── Records ──
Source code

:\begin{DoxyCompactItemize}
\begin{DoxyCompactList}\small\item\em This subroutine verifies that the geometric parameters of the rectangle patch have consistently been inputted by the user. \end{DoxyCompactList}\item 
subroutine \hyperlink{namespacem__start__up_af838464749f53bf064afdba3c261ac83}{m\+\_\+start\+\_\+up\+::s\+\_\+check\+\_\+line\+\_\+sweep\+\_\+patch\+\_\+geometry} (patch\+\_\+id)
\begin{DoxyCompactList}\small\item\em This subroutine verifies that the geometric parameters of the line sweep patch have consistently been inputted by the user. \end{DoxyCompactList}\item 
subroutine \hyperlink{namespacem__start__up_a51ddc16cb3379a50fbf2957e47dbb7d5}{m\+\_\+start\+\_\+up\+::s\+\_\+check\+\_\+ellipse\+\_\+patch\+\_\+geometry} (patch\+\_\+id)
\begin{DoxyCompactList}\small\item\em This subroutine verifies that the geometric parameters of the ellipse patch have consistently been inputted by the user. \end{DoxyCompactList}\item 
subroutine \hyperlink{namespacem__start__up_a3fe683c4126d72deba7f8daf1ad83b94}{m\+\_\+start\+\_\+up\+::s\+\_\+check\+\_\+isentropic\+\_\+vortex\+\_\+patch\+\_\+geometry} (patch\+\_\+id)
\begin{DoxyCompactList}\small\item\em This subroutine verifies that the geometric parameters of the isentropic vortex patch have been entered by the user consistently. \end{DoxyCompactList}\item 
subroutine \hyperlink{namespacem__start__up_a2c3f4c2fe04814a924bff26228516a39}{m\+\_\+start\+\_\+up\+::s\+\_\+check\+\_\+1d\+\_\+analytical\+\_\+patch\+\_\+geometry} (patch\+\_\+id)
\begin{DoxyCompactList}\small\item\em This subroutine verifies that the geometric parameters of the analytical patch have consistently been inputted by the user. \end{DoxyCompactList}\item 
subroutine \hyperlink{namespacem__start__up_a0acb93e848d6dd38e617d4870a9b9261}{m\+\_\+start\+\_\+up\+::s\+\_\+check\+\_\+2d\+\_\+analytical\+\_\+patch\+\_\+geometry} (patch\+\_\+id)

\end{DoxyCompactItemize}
───
### [Action item]
The records must each be output verbatim, with nothing left out.

### [Exercise response]
Source code

:\begin{DoxyCompactItemize}
\begin{DoxyCompactList}\small\item\em This subroutine verifies that the geometric parameters of the rectangle patch have consistently been inputted by the user. \end{DoxyCompactList}\item 
subroutine \hyperlink{namespacem__start__up_af838464749f53bf064afdba3c261ac83}{m\+\_\+start\+\_\+up\+::s\+\_\+check\+\_\+line\+\_\+sweep\+\_\+patch\+\_\+geometry} (patch\+\_\+id)
\begin{DoxyCompactList}\small\item\em This subroutine verifies that the geometric parameters of the line sweep patch have consistently been inputted by the user. \end{DoxyCompactList}\item 
subroutine \hyperlink{namespacem__start__up_a51ddc16cb3379a50fbf2957e47dbb7d5}{m\+\_\+start\+\_\+up\+::s\+\_\+check\+\_\+ellipse\+\_\+patch\+\_\+geometry} (patch\+\_\+id)
\begin{DoxyCompactList}\small\item\em This subroutine verifies that the geometric parameters of the ellipse patch have consistently been inputted by the user. \end{DoxyCompactList}\item 
subroutine \hyperlink{namespacem__start__up_a3fe683c4126d72deba7f8daf1ad83b94}{m\+\_\+start\+\_\+up\+::s\+\_\+check\+\_\+isentropic\+\_\+vortex\+\_\+patch\+\_\+geometry} (patch\+\_\+id)
\begin{DoxyCompactList}\small\item\em This subroutine verifies that the geometric parameters of the isentropic vortex patch have been entered by the user consistently. \end{DoxyCompactList}\item 
subroutine \hyperlink{namespacem__start__up_a2c3f4c2fe04814a924bff26228516a39}{m\+\_\+start\+\_\+up\+::s\+\_\+check\+\_\+1d\+\_\+analytical\+\_\+patch\+\_\+geometry} (patch\+\_\+id)
\begin{DoxyCompactList}\small\item\em This subroutine verifies that the geometric parameters of the analytical patch have consistently been inputted by the user. \end{DoxyCompactList}\item 
subroutine \hyperlink{namespacem__start__up_a0acb93e848d6dd38e617d4870a9b9261}{m\+\_\+start\+\_\+up\+::s\+\_\+check\+\_\+2d\+\_\+analytical\+\_\+patch\+\_\+geometry} (patch\+\_\+id)

\end{DoxyCompactItemize}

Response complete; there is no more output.